**Work instructions**: An exact copy of the listing is required, with its pictures removed.

**Records**:

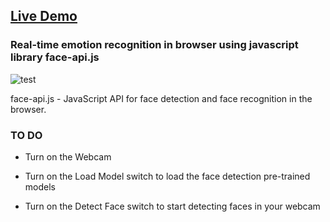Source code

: ## [Live Demo](https://vvitsenets.github.io)

### Real-time emotion recognition in browser using javascript library face-api.js

![test](https://user-images.githubusercontent.com/33357541/84315507-71ace880-ab72-11ea-9aee-53363777033a.png)


face-api.js - JavaScript API for face detection and face recognition in the browser.

### TO DO

- Turn on the Webcam  

- Turn on the Load Model switch to load the face detection pre-trained models

- Turn on the Detect Face switch to start detecting faces in your webcam


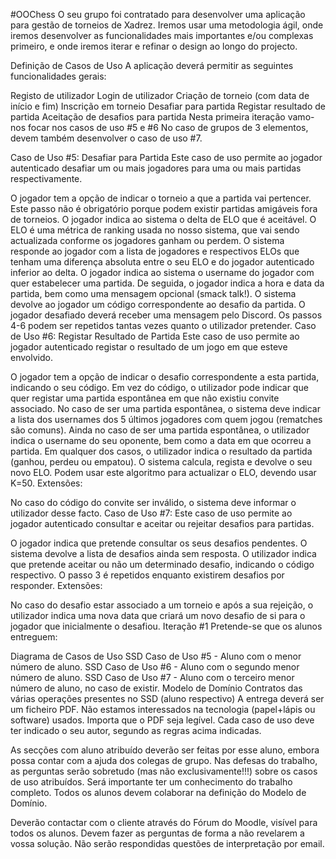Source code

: #OOChess
O seu grupo foi contratado para desenvolver uma aplicação para gestão de torneios de Xadrez. Iremos usar uma metodologia ágil, onde iremos desenvolver as funcionalidades mais importantes e/ou complexas primeiro, e onde iremos iterar e refinar o design ao longo do projecto.

Definição de Casos de Uso
A aplicação deverá permitir as seguintes funcionalidades gerais:

Registo de utilizador
Login de utilizador
Criação de torneio (com data de início e fim)
Inscrição em torneio
Desafiar para partida
Registar resultado de partida
Aceitação de desafios para partida
Nesta primeira iteração vamo-nos focar nos casos de uso #5 e #6 No caso de grupos de 3 elementos, devem também desenvolver o caso de uso #7.

Caso de Uso #5: Desafiar para Partida
Este caso de uso permite ao jogador autenticado desafiar um ou mais jogadores para uma ou mais partidas respectivamente.

O jogador tem a opção de indicar o torneio a que a partida vai pertencer. Este passo não é obrigatório porque podem existir partidas amigáveis fora de torneios.
O jogador indica ao sistema o delta de ELO que é aceitável. O ELO é uma métrica de ranking usada no nosso sistema, que vai sendo actualizada conforme os jogadores ganham ou perdem.
O sistema responde ao jogador com a lista de jogadores e respectivos ELOs que tenham uma diferença absoluta entre o seu ELO e do jogador autenticado inferior ao delta.
O jogador indica ao sistema o username do jogador com quer estabelecer uma partida.
De seguida, o jogador indica a hora e data da partida, bem como uma mensagem opcional (smack talk!).
O sistema devolve ao jogador um código correspondente ao desafio da partida. O jogador desafiado deverá receber uma mensagem pelo Discord.
Os passos 4-6 podem ser repetidos tantas vezes quanto o utilizador pretender.
Caso de Uso #6: Registar Resultado de Partida
Este caso de uso permite ao jogador autenticado registar o resultado de um jogo em que esteve envolvido.

O jogador tem a opção de indicar o desafio correspondente a esta partida, indicando o seu código.
Em vez do código, o utilizador pode indicar que quer registar uma partida espontânea em que não existiu convite associado.
No caso de ser uma partida espontânea, o sistema deve indicar a lista dos usernames dos 5 últimos jogadores com quem jogou (rematches são comuns).
Ainda no caso de ser uma partida espontânea, o utilizador indica o username do seu oponente, bem como a data em que ocorreu a partida.
Em qualquer dos casos, o utilizador indica o resultado da partida (ganhou, perdeu ou empatou).
O sistema calcula, regista e devolve o seu novo ELO. Podem usar este algoritmo para actualizar o ELO, devendo usar K=50.
Extensões:

No caso do código do convite ser inválido, o sistema deve informar o utilizador desse facto.
Caso de Uso #7: 
Este caso de uso permite ao jogador autenticado consultar e aceitar ou rejeitar desafios para partidas.

O jogador indica que pretende consultar os seus desafios pendentes.
O sistema devolve a lista de desafios ainda sem resposta.
O utilizador indica que pretende aceitar ou não um determinado desafio, indicando o código respectivo.
O passo 3 é repetidos enquanto existirem desafios por responder.
Extensões:

No caso do desafio estar associado a um torneio e após a sua rejeição, o utilizador indica uma nova data que criará um novo desafio de si para o jogador que inicialmente o desafiou.
Iteração #1
Pretende-se que os alunos entreguem:

Diagrama de Casos de Uso
SSD Caso de Uso #5 - Aluno com o menor número de aluno.
SSD Caso de Uso #6 - Aluno com o segundo menor número de aluno.
SSD Caso de Uso #7 - Aluno com o terceiro menor número de aluno, no caso de existir.
Modelo de Domínio
Contratos das várias operações presentes no SSD (aluno respectivo)
A entrega deverá ser um ficheiro PDF. Não estamos interessados na tecnologia (papel+lápis ou software) usados. Importa que o PDF seja legível. Cada caso de uso deve ter indicado o seu autor, segundo as regras acima indicadas.

As secções com aluno atribuído deverão ser feitas por esse aluno, embora possa contar com a ajuda dos colegas de grupo. Nas defesas do trabalho, as perguntas serão sobretudo (mas não exclusivamente!!!) sobre os casos de uso atribuídos. Será importante ter um conhecimento do trabalho completo. Todos os alunos devem colaborar na definição do Modelo de Domínio.

Deverão contactar com o cliente através do Fórum do Moodle, visível para todos os alunos. Devem fazer as perguntas de forma a não revelarem a vossa solução. Não serão respondidas questões de interpretação por email.
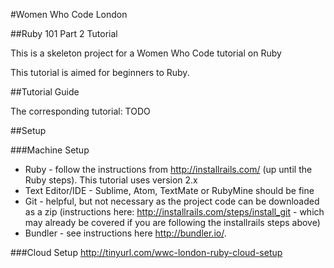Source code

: #Women Who Code London

##Ruby 101 Part 2 Tutorial

This is a skeleton project for a Women Who Code tutorial on Ruby

This tutorial is aimed for beginners to Ruby.

##Tutorial Guide

The corresponding tutorial: TODO

##Setup

###Machine Setup

* Ruby - follow the instructions from http://installrails.com/ (up until the Ruby steps). This tutorial uses version 2.x
* Text Editor/IDE - Sublime, Atom, TextMate or RubyMine should be fine
* Git - helpful, but not necessary as the project code can be downloaded as a zip (instructions here: http://installrails.com/steps/install_git - which may already be covered if you are following the installrails steps above)
* Bundler - see instructions here http://bundler.io/. 

###Cloud Setup
http://tinyurl.com/wwc-london-ruby-cloud-setup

**Reply**:
Source code

: ## [Live Demo](https://vvitsenets.github.io)

### Real-time emotion recognition in browser using javascript library face-api.js

![test](https://user-images.githubusercontent.com/33357541/84315507-71ace880-ab72-11ea-9aee-53363777033a.png)


face-api.js - JavaScript API for face detection and face recognition in the browser.

### TO DO

- Turn on the Webcam  

- Turn on the Load Model switch to load the face detection pre-trained models

- Turn on the Detect Face switch to start detecting faces in your webcam


Source code

: #OOChess
O seu grupo foi contratado para desenvolver uma aplicação para gestão de torneios de Xadrez. Iremos usar uma metodologia ágil, onde iremos desenvolver as funcionalidades mais importantes e/ou complexas primeiro, e onde iremos iterar e refinar o design ao longo do projecto.

Definição de Casos de Uso
A aplicação deverá permitir as seguintes funcionalidades gerais:

Registo de utilizador
Login de utilizador
Criação de torneio (com data de início e fim)
Inscrição em torneio
Desafiar para partida
Registar resultado de partida
Aceitação de desafios para partida
Nesta primeira iteração vamo-nos focar nos casos de uso #5 e #6 No caso de grupos de 3 elementos, devem também desenvolver o caso de uso #7.

Caso de Uso #5: Desafiar para Partida
Este caso de uso permite ao jogador autenticado desafiar um ou mais jogadores para uma ou mais partidas respectivamente.

O jogador tem a opção de indicar o torneio a que a partida vai pertencer. Este passo não é obrigatório porque podem existir partidas amigáveis fora de torneios.
O jogador indica ao sistema o delta de ELO que é aceitável. O ELO é uma métrica de ranking usada no nosso sistema, que vai sendo actualizada conforme os jogadores ganham ou perdem.
O sistema responde ao jogador com a lista de jogadores e respectivos ELOs que tenham uma diferença absoluta entre o seu ELO e do jogador autenticado inferior ao delta.
O jogador indica ao sistema o username do jogador com quer estabelecer uma partida.
De seguida, o jogador indica a hora e data da partida, bem como uma mensagem opcional (smack talk!).
O sistema devolve ao jogador um código correspondente ao desafio da partida. O jogador desafiado deverá receber uma mensagem pelo Discord.
Os passos 4-6 podem ser repetidos tantas vezes quanto o utilizador pretender.
Caso de Uso #6: Registar Resultado de Partida
Este caso de uso permite ao jogador autenticado registar o resultado de um jogo em que esteve envolvido.

O jogador tem a opção de indicar o desafio correspondente a esta partida, indicando o seu código.
Em vez do código, o utilizador pode indicar que quer registar uma partida espontânea em que não existiu convite associado.
No caso de ser uma partida espontânea, o sistema deve indicar a lista dos usernames dos 5 últimos jogadores com quem jogou (rematches são comuns).
Ainda no caso de ser uma partida espontânea, o utilizador indica o username do seu oponente, bem como a data em que ocorreu a partida.
Em qualquer dos casos, o utilizador indica o resultado da partida (ganhou, perdeu ou empatou).
O sistema calcula, regista e devolve o seu novo ELO. Podem usar este algoritmo para actualizar o ELO, devendo usar K=50.
Extensões:

No caso do código do convite ser inválido, o sistema deve informar o utilizador desse facto.
Caso de Uso #7: 
Este caso de uso permite ao jogador autenticado consultar e aceitar ou rejeitar desafios para partidas.

O jogador indica que pretende consultar os seus desafios pendentes.
O sistema devolve a lista de desafios ainda sem resposta.
O utilizador indica que pretende aceitar ou não um determinado desafio, indicando o código respectivo.
O passo 3 é repetidos enquanto existirem desafios por responder.
Extensões:

No caso do desafio estar associado a um torneio e após a sua rejeição, o utilizador indica uma nova data que criará um novo desafio de si para o jogador que inicialmente o desafiou.
Iteração #1
Pretende-se que os alunos entreguem:

Diagrama de Casos de Uso
SSD Caso de Uso #5 - Aluno com o menor número de aluno.
SSD Caso de Uso #6 - Aluno com o segundo menor número de aluno.
SSD Caso de Uso #7 - Aluno com o terceiro menor número de aluno, no caso de existir.
Modelo de Domínio
Contratos das várias operações presentes no SSD (aluno respectivo)
A entrega deverá ser um ficheiro PDF. Não estamos interessados na tecnologia (papel+lápis ou software) usados. Importa que o PDF seja legível. Cada caso de uso deve ter indicado o seu autor, segundo as regras acima indicadas.

As secções com aluno atribuído deverão ser feitas por esse aluno, embora possa contar com a ajuda dos colegas de grupo. Nas defesas do trabalho, as perguntas serão sobretudo (mas não exclusivamente!!!) sobre os casos de uso atribuídos. Será importante ter um conhecimento do trabalho completo. Todos os alunos devem colaborar na definição do Modelo de Domínio.

Deverão contactar com o cliente através do Fórum do Moodle, visível para todos os alunos. Devem fazer as perguntas de forma a não revelarem a vossa solução. Não serão respondidas questões de interpretação por email.
Source code

: #Women Who Code London

##Ruby 101 Part 2 Tutorial

This is a skeleton project for a Women Who Code tutorial on Ruby

This tutorial is aimed for beginners to Ruby.

##Tutorial Guide

The corresponding tutorial: TODO

##Setup

###Machine Setup

* Ruby - follow the instructions from http://installrails.com/ (up until the Ruby steps). This tutorial uses version 2.x
* Text Editor/IDE - Sublime, Atom, TextMate or RubyMine should be fine
* Git - helpful, but not necessary as the project code can be downloaded as a zip (instructions here: http://installrails.com/steps/install_git - which may already be covered if you are following the installrails steps above)
* Bundler - see instructions here http://bundler.io/. 

###Cloud Setup
http://tinyurl.com/wwc-london-ruby-cloud-setup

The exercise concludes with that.